How long will I be in hospital?
Most people are only in hospital for the day with some staying overnight. The reason for the overnight stay is as a precaution for possible swelling in the airway - particularly for people who do not live near the hospital.
How will I feel afterwards?
You will have a sore throat and feel sleepy from the anaesthesia but generally should feel good - within two or three days you should feel the benefit breathing wise.
Some people may have a husky voice for a few days post operation but this will go as any bruising and inflammation subsides.
Your neck and back may feel stiff and sore from the positioning of you during surgery. The longer the surgery, the more prone you will be to be sore. You may also feel aching in your ribs from the air flow in your lungs. All this dies down within a couple of days.
There is a nerve in the airway which links directly to your ear. As this may be irritated during the surgery, there is a chance you will have pain in one or both ears for a short time (up to a week).
You may have a cough for a week or so in response to the healing. This is normal.
A saline nebuliser for 30 minutes a day for a few days post op can help soothe your airway and ease the coughing.
What medication am I likely to be on afterwards?
Some doctors prescribe Tylenol 2 with Codeine (USA) or Panadeine Forte (Paracetamol with Codeine – UK and Australia). This provides pain relief and suppresses any cough for the first few days. Some doctors prescribe a steroid inhaler to use for a month post op.
If you have the endoscopic laser wedge excision/resection you are likely to be asked to use inhaled corticosteroid and trimethoprim/sulfamethoxazole (an antibiotic such as Bactrim, Cotrim or Septra) post the procedure. Some patients are also prescribed antibiotics for 5 days post-surgery.
How long before I should go back to work?
Usually recommend about 3 days away from work to rest post operation, with at least 2 days resting the voice post op.
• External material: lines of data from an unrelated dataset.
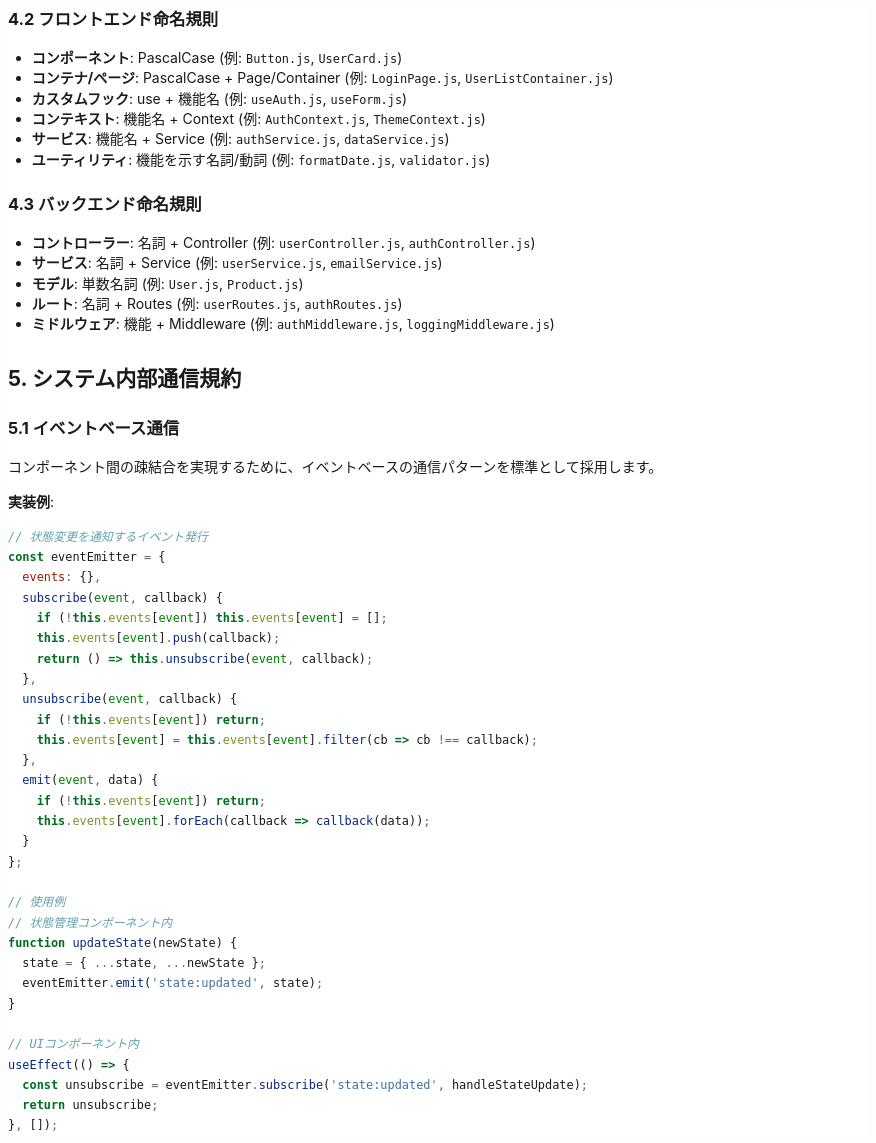 ### 4.2 フロントエンド命名規則

- **コンポーネント**: PascalCase (例: `Button.js`, `UserCard.js`)
- **コンテナ/ページ**: PascalCase + Page/Container (例: `LoginPage.js`, `UserListContainer.js`)
- **カスタムフック**: use + 機能名 (例: `useAuth.js`, `useForm.js`)
- **コンテキスト**: 機能名 + Context (例: `AuthContext.js`, `ThemeContext.js`)
- **サービス**: 機能名 + Service (例: `authService.js`, `dataService.js`)
- **ユーティリティ**: 機能を示す名詞/動詞 (例: `formatDate.js`, `validator.js`)

### 4.3 バックエンド命名規則

- **コントローラー**: 名詞 + Controller (例: `userController.js`, `authController.js`)
- **サービス**: 名詞 + Service (例: `userService.js`, `emailService.js`)
- **モデル**: 単数名詞 (例: `User.js`, `Product.js`)
- **ルート**: 名詞 + Routes (例: `userRoutes.js`, `authRoutes.js`)
- **ミドルウェア**: 機能 + Middleware (例: `authMiddleware.js`, `loggingMiddleware.js`)

## 5. システム内部通信規約

### 5.1 イベントベース通信

コンポーネント間の疎結合を実現するために、イベントベースの通信パターンを標準として採用します。

**実装例**:
```javascript
// 状態変更を通知するイベント発行
const eventEmitter = {
  events: {},
  subscribe(event, callback) {
    if (!this.events[event]) this.events[event] = [];
    this.events[event].push(callback);
    return () => this.unsubscribe(event, callback);
  },
  unsubscribe(event, callback) {
    if (!this.events[event]) return;
    this.events[event] = this.events[event].filter(cb => cb !== callback);
  },
  emit(event, data) {
    if (!this.events[event]) return;
    this.events[event].forEach(callback => callback(data));
  }
};

// 使用例
// 状態管理コンポーネント内
function updateState(newState) {
  state = { ...state, ...newState };
  eventEmitter.emit('state:updated', state);
}

// UIコンポーネント内
useEffect(() => {
  const unsubscribe = eventEmitter.subscribe('state:updated', handleStateUpdate);
  return unsubscribe;
}, []);
```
Do not whisper as this strains the vocal cords.
How long until I can resume normal activity or exercise?
Most patients are not given any advice on this - basically do what feels best. The day after your surgery you should be able to manage a short walk, but your throat will be sore so would not advise running or anything too strenuous. Basically, go with gut feel. The anaesthetic will make you feel sluggish for a day or two, after that you should be able to go back. Best advice: listen to your body - if you do not feel like it, then don't do it! Do not over stress yourself and put back your recovery.
Will I only need one dilation?
Most patients will have a second dilation within two years, sometimes sooner.